Future Heirlooms: New design collaboration in American red oak now open

All seven pieces of Future Heirlooms (Image: Sarah de Pina)

Future Heirlooms, a design collaboration by South African cooperative Always Welcome and the American Hardwood Export Council (AHEC), is now open at Always Welcome Viewing Rooms in Sandton, Johannesburg, South Africa.

The project, which was initially announced in July 2022, will remain at its current location until November 2022, and will then move to the new Always Welcome Heritage House in Cape Town in January 2023.

For this project, a group of seven South African designers from three provinces across the country have created a series of works that not only anticipate the future of sustainable design, but also explores their own heritage and the story of South Africa’s design legacy.

Created in American red oak by hardwood furniture designer-manufacturers Houtlander and timber importers BOS Timbers, the seven pieces are a celebration of material and memory, and ask questions about current approaches to the environment.

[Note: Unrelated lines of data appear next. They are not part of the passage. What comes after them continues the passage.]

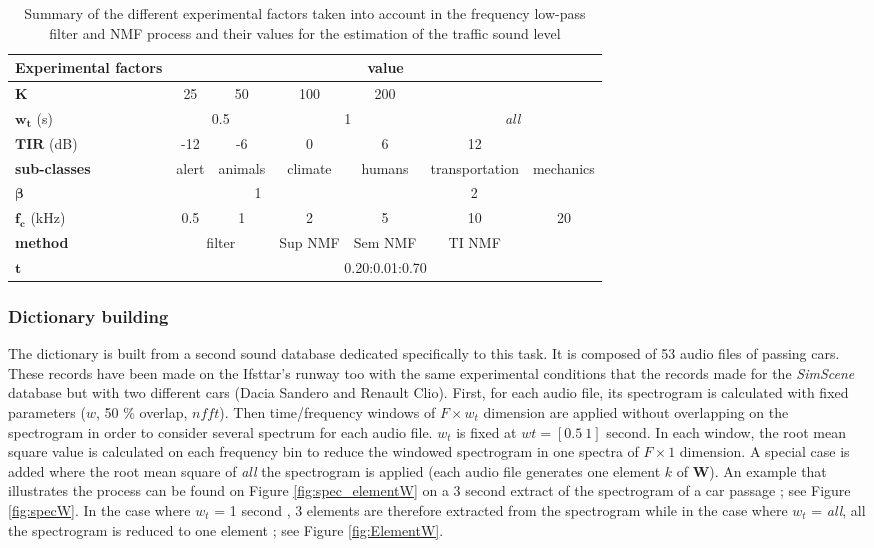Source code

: \documentclass[twocolumn,a4paper,10pt]{article}
\begin{document}
\begin{table}[t]
\centering
\begin{tabular}{lcccccc}
\textbf{Experimental factors} &  \multicolumn{6}{c}{value}\\ \toprule
$\mathbf{K}$ & 25 & 50 & 100 & 200 & & \\
\rowcolor[HTML]{EFEFEF}
$\mathbf{w_t}$ (s)& \multicolumn{2}{c}{0.5} & \multicolumn{2}{c}{1}  & \multicolumn{2}{c}{\textit{all}} \\
$\mathbf{TIR}$ (dB) & -12 & -6 & 0 & 6 & 12 &  \\
\rowcolor[HTML]{EFEFEF}
\textbf{sub-classes} & alert & animals & climate & humans & transportation & mechanics \\
$\mathbf{\beta}$ & \multicolumn{3}{c}{1} & \multicolumn{3}{c}{2} \\
\rowcolor[HTML]{EFEFEF}
$\mathbf{f_c}$ (kHz) & 0.5 & 1 & 2 & 5 & 10 & 20 \\
\textbf{method} & \multicolumn{2}{c}{filter} & Sup NMF & Sem NMF & TI NMF \\
\rowcolor[HTML]{EFEFEF}
$\mathbf{t}$ & \multicolumn{6}{c}{0.20:0.01:0.70} \\ \bottomrule
\end{tabular}
\caption{Summary of the different experimental factors taken into account in the frequency low-pass filter and NMF process and their values for the estimation of the traffic sound level}
\label{tab:experimental_factors}
\end{table}


\subsubsection{Dictionary building}\label{part:dictionary_learning}

The dictionary is built from a second sound database dedicated specifically to this task. It is composed of 53 audio files of passing cars. These records have been made on the Ifsttar's runway too with the same experimental conditions that the records made for the \textit{SimScene} database but with two different cars (Dacia Sandero and Renault Clio). First, for each audio file, its spectrogram is calculated with fixed parameters ($w$, 50 $\%$ overlap, $nfft$). Then time/frequency windows of $F \times w_t $ dimension are applied without overlapping on the spectrogram in order to consider several spectrum for each audio file. $w_t$ is fixed at $wt = [0.5~1]$ second. In each window, the root mean square value is calculated on each frequency bin to reduce the windowed spectrogram in one spectra of $F \times 1$ dimension.  A special case is added where the root mean square of \textit{all} the spectrogram is applied (each audio file generates one element $k$ of $\mathbf{W}$). An example that illustrates the process can be found on Figure \ref{fig:spec_elementW} on a 3 second extract of the spectrogram of a car passage ; see Figure \ref{fig:specW}. In the case where $w_t$ = 1 second , 3 elements are therefore extracted from the spectrogram while in the case where $w_t$ = \textit{all}, all the spectrogram is reduced to one element ; see Figure \ref{fig:ElementW}.
\end{document}

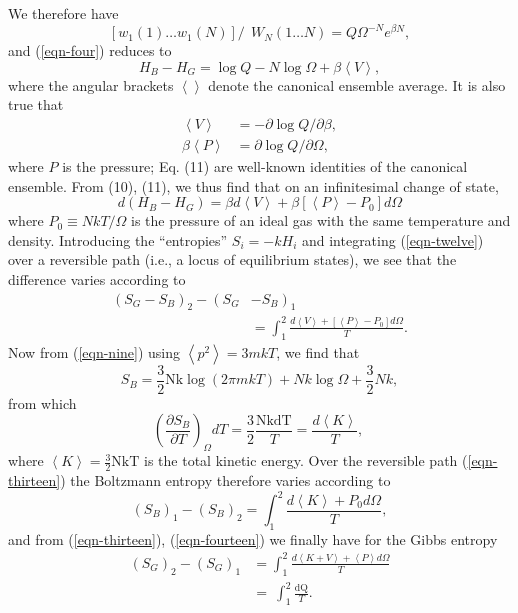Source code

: \documentclass[twocolumn]{article}
\begin{document}
We therefore have
%
\[
\left\lbrack w_{1}\left( 1 \right)\ldots w_{1}\left( N \right) \right\rbrack/\ \ W_{N}(1\ldots N) = Q\Omega^{- N}e^{\beta N},
\]
%
and (\ref{eqn-four}) reduces to
%
\begin{equation}
H_{B} - H_{G} = \log Q - N\log\Omega + \beta\left\langle V \right\rangle,
\label{eqn-ten}
\end{equation}
%
where the angular brackets \(\left\langle \right\rangle\) denote the
canonical ensemble average. It is also true that
%
\begin{align}
\left\langle V \right\rangle & = - \partial\log Q/\partial\beta, \nonumber \\
\beta\left\langle P \right\rangle & = \partial\log Q/\partial\Omega,
\label{eqn-eleven}
\end{align}
%
where \(P\) is the pressure; Eq. (11) are well-known identities of the
canonical ensemble. From (10), (11), we thus find that on an
infinitesimal change of state,
%
\begin{equation}
d\left( H_{B} - H_{G} \right) = \beta d\left\langle V \right\rangle + \beta\left\lbrack \left\langle P \right\rangle - P_{0} \right\rbrack d\Omega
\label{eqn-twelve}
\end{equation}
%
where \(P_{0} \equiv NkT/\Omega\) is the pressure of an ideal gas with
the same temperature and density. Introducing the ``entropies''
\(S_{i} = - kH_{i}\) and integrating (\ref{eqn-twelve}) over a reversible path (i.e.,
a locus of equilibrium states), we see that the difference varies
according to
%
\begin{align}
\left( S_{G} - S_{B} \right)_{2} - \left( S_{G} \right. & \left. - S_{B} \right)_{1}  \nonumber \\
 & = \int_{1}^{2}\frac{d\left\langle V \right\rangle + \left\lbrack \left\langle P \right\rangle - P_{0} \right\rbrack d\Omega}{T}.
\label{eqn-thirteen}
\end{align}
%
Now from (\ref{eqn-nine}) using \(\left\langle p^{2} \right\rangle = 3mkT\), we find that
%
\[
S_{B} = \frac{3}{2}\text{Nk}\log\left( 2\pi mkT \right) + Nk\log\Omega + \frac{3}{2}Nk,
\]
%
from which
%
\[
\left( \frac{\partial S_{B}}{\partial T} \right)_{\Omega}dT = \frac{3}{2}\frac{\text{NkdT}}{T} = \frac{d\left\langle K \right\rangle}{T},\ 
\]
where \(\left\langle K \right\rangle = \frac{3}{2}\text{NkT}\) is the
total kinetic energy. Over the reversible path (\ref{eqn-thirteen}) the Boltzmann entropy therefore varies according to
%
\begin{equation}
\left( S_{B} \right)_{1} - \left( S_{B} \right)_{2} = \int_{1}^{2}\frac{d\left\langle K \right\rangle + P_{0}d\Omega}{T},
\label{eqn-fourteen}
\end{equation}
%
and from (\ref{eqn-thirteen}), (\ref{eqn-fourteen}) we finally have for the Gibbs entropy
%
\begin{align}
\left( S_{G} \right)_{2} - \left( S_{G} \right)_{1} & = \int_{1}^{2}\frac{d\left\langle K + V \right\rangle + \left\langle P \right\rangle d\Omega}{T} \nonumber \\& = \ \int_{1}^{2}{\frac{\text{dQ}}{T}.}
\label{eqn-fifteen}
\end{align}
\end{document}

The seven pieces were crafted by various design studios and designers, such as Dokter and Misses, MashT Design Studio, TheUrbanative, Kumsuka, Kalki Ceramics, Joe Paine in partnership with Nathan Gates, and Nøde Studio.

Under the mentorship of the Always Welcome team, the designers were asked to create an object or a piece of furniture that encapsulates the themes of sustainability, longevity and quality.

“We need to end our current throwaway culture and we need to use materials that have a low environmental impact. These issues should affect all our day-to-day decision-making,” said Roderick Wiles, regional director of AHEC.

“Designers, especially, have a huge influence on how products are planned and with what materials. This project was the perfect platform for us to work with accomplished South African designers and makers, while also helping them to work with an abundant, versatile and beautiful, yet lesser-known American hardwood species.”

For the designers, the project has offered an opportunity to explore alternative manufacturing methods, and American red oak itself.

Commenting on her participation in the project, Thabisa Mjo, founder of Johannesburg-based product and furniture design group MashT Design Studio, said: “The material intrigued me from the outset of Future Heirlooms. I became fascinated by the seemingly endless possibilities of American red oak itself that, coupled with Houtlander’s special ability to work with timber, set my imagination alight and I just had to see what could be made.”

The American red oak arrived for the project at the South African port of Durban was also carbon negative. AHEC reported that just about 1.3m3 of American red oak were used to make all seven pieces, with the finished pieces being made up just under 1m3 of wood after manufacturing.

For their lifetime, these seven furniture pieces will keep around 1,069kg of CO2e out of the atmosphere.

Wiles concluded: “Such is the size of the US hardwood forest resource and so dominant in the forest is red oak at roughly 18% of the total resource, that all the red oak lumber used to make the seven designs would have been replaced in the US hardwood forest through natural regeneration in just 1.35 seconds.

“With the world facing the ever-increasing impacts of climate change and of over-consumption of high-impact materials, the emphasis needs to shift to the environmental merits of making more use of what nature is growing.

“Through this collaboration, we hope the designers and manufacturer learnt a lot about a beautiful and sustainable material while also demonstrating the beauty of a widely-available, yet under-utilised American hardwood species.”